## Your task
Only the lines from the beginning of the data below through the line that contains "### Why ICP Blockchain?" should be repeated, exactly as written.

[Saved entries]
»»

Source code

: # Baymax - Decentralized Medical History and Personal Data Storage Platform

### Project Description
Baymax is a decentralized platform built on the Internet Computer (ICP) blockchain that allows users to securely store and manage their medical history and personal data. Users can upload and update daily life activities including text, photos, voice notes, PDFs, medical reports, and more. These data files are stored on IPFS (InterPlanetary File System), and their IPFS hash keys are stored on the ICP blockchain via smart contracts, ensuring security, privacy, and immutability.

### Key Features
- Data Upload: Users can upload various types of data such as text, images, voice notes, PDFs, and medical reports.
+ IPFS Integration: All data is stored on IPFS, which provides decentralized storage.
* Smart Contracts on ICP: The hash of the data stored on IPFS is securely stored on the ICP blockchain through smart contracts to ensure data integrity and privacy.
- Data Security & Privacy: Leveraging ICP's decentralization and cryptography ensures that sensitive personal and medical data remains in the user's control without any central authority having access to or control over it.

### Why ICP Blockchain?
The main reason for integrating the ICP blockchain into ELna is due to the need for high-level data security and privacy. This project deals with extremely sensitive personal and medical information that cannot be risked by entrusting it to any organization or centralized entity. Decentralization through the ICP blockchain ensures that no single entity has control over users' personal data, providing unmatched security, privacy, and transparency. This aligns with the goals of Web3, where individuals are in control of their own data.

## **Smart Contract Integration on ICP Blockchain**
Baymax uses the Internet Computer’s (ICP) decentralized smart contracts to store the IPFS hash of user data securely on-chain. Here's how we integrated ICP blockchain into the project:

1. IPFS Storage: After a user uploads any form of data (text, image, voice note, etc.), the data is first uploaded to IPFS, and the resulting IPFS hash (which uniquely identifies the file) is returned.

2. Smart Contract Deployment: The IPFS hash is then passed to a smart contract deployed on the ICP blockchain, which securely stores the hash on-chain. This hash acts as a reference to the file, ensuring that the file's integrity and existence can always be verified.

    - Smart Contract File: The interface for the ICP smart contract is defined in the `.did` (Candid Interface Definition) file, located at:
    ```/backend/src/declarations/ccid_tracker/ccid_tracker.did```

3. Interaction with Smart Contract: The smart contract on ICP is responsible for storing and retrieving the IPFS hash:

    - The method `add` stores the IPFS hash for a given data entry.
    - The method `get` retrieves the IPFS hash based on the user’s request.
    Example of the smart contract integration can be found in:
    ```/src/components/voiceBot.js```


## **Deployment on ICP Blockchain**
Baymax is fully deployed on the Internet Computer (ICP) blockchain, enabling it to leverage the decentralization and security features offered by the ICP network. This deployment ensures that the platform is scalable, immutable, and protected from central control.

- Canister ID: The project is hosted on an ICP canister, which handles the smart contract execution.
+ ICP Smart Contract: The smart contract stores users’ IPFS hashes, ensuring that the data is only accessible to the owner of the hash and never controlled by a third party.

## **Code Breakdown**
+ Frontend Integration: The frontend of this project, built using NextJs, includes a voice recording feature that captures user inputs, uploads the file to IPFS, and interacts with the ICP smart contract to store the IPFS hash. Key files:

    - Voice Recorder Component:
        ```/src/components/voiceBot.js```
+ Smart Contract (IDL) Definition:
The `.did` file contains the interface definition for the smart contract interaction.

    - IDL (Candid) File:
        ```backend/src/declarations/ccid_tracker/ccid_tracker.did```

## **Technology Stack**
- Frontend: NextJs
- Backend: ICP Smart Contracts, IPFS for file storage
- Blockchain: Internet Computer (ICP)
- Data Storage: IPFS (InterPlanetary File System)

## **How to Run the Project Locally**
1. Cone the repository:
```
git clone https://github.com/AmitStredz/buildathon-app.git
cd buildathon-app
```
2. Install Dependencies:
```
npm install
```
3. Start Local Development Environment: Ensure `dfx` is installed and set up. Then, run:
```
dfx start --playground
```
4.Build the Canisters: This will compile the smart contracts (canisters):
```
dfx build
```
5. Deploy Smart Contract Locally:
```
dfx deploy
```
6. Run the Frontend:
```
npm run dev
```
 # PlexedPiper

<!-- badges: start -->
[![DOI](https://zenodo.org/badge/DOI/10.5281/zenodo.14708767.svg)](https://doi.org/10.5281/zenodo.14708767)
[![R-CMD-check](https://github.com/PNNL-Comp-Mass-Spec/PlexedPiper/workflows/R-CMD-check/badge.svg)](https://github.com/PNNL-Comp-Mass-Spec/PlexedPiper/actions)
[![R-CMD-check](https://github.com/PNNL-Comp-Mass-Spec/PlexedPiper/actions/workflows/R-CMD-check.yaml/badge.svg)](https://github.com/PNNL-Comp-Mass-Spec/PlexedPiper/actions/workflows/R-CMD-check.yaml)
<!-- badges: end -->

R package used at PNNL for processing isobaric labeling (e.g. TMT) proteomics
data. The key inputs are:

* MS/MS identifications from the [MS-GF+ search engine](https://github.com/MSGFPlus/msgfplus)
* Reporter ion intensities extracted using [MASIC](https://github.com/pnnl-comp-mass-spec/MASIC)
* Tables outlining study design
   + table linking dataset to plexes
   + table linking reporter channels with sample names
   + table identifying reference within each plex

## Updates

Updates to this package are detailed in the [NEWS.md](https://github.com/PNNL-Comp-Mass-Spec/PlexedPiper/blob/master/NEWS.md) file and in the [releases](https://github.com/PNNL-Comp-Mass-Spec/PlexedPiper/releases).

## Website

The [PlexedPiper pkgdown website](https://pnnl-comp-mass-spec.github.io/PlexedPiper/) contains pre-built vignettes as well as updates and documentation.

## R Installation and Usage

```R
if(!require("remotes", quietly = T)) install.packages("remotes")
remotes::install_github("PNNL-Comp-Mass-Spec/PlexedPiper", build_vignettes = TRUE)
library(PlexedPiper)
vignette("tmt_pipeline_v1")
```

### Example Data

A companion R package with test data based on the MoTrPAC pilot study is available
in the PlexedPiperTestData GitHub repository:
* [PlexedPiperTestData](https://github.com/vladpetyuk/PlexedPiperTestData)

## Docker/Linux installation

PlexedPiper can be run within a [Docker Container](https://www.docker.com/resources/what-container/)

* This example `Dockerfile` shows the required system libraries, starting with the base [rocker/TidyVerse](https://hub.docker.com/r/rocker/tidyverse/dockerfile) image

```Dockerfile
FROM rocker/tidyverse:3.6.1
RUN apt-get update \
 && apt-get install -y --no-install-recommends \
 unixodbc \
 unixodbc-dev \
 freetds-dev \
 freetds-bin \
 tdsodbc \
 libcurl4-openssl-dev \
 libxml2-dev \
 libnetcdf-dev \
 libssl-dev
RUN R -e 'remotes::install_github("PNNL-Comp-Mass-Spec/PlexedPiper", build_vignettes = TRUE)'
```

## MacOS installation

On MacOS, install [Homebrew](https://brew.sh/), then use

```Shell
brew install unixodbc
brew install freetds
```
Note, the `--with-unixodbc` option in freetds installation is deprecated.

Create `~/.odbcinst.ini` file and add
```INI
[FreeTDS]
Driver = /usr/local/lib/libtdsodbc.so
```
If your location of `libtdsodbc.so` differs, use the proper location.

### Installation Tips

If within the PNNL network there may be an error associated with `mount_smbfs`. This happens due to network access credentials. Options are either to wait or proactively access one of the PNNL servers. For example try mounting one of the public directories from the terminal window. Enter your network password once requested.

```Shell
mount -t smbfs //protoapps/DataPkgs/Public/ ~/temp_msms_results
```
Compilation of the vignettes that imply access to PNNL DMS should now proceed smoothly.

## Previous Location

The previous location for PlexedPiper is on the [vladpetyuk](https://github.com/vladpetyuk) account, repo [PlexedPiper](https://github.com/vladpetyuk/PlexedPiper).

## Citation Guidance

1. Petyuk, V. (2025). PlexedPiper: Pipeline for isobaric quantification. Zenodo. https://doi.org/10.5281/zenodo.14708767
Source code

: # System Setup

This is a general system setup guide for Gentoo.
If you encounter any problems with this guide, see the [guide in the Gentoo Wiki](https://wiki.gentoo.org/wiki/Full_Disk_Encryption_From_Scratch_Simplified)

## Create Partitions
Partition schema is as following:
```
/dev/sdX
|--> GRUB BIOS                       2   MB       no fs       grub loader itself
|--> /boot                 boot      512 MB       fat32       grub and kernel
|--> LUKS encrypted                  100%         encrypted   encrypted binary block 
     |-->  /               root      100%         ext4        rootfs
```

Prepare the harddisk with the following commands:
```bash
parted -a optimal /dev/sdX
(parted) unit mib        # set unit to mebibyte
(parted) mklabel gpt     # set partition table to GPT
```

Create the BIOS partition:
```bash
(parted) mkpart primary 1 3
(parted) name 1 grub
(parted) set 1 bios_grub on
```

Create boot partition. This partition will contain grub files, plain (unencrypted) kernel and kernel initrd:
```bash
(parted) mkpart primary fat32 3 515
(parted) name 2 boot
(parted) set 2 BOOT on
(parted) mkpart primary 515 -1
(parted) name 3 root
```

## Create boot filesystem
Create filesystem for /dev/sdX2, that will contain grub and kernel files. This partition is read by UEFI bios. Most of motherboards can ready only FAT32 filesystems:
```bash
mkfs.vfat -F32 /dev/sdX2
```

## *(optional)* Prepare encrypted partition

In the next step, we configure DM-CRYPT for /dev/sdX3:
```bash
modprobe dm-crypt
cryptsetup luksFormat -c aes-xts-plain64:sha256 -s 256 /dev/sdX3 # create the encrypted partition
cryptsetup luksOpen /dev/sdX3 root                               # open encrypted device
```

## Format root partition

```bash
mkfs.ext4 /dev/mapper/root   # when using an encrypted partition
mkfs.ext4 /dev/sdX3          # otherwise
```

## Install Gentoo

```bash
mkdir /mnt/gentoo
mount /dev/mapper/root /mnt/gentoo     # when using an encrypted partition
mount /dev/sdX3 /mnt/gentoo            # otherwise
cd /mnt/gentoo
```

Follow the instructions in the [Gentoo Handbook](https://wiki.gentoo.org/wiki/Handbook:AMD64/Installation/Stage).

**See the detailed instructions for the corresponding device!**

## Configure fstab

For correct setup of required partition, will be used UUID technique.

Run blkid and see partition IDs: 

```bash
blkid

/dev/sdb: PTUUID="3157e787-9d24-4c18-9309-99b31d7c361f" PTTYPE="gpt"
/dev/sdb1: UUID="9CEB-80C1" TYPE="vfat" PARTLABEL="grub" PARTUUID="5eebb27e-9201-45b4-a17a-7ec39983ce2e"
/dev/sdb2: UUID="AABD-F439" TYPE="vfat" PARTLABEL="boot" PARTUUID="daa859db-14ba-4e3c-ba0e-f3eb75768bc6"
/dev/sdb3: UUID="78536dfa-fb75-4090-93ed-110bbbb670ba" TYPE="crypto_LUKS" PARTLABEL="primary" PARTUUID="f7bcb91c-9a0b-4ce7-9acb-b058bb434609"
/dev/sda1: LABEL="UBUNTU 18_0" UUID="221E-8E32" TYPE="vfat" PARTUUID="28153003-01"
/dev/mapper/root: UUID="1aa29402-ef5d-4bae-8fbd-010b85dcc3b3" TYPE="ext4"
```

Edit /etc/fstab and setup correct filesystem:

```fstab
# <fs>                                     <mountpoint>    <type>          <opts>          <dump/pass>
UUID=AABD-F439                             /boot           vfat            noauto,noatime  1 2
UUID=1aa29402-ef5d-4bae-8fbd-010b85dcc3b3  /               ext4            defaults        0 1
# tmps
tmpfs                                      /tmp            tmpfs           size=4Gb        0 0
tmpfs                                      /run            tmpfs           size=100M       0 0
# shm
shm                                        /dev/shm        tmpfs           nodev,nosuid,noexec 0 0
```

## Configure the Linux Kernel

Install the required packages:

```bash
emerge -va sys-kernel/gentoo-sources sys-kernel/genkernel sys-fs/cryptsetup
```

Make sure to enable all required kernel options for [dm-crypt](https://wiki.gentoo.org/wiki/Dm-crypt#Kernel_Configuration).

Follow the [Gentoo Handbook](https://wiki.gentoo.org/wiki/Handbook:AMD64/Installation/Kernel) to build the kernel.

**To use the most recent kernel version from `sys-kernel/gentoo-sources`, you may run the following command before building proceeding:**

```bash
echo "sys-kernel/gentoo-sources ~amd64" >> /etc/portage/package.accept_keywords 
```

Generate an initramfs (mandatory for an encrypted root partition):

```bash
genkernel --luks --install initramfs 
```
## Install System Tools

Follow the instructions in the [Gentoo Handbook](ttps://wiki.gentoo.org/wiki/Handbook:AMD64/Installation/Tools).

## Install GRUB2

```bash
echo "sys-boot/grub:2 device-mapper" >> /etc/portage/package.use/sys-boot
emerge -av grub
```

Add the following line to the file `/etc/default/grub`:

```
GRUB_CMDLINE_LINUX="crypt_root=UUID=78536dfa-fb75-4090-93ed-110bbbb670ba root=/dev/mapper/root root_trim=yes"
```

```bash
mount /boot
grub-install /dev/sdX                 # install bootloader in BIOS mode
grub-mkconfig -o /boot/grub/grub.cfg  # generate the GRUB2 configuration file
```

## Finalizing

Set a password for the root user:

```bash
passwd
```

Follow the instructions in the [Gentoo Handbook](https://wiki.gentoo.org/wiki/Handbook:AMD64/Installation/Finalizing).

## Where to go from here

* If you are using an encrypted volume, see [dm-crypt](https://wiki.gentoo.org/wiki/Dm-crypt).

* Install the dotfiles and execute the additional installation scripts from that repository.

««

## Exercise solution
Source code

: # Baymax - Decentralized Medical History and Personal Data Storage Platform

### Project Description
Baymax is a decentralized platform built on the Internet Computer (ICP) blockchain that allows users to securely store and manage their medical history and personal data. Users can upload and update daily life activities including text, photos, voice notes, PDFs, medical reports, and more. These data files are stored on IPFS (InterPlanetary File System), and their IPFS hash keys are stored on the ICP blockchain via smart contracts, ensuring security, privacy, and immutability.

### Key Features
- Data Upload: Users can upload various types of data such as text, images, voice notes, PDFs, and medical reports.
+ IPFS Integration: All data is stored on IPFS, which provides decentralized storage.
* Smart Contracts on ICP: The hash of the data stored on IPFS is securely stored on the ICP blockchain through smart contracts to ensure data integrity and privacy.
- Data Security & Privacy: Leveraging ICP's decentralization and cryptography ensures that sensitive personal and medical data remains in the user's control without any central authority having access to or control over it.

### Why ICP Blockchain?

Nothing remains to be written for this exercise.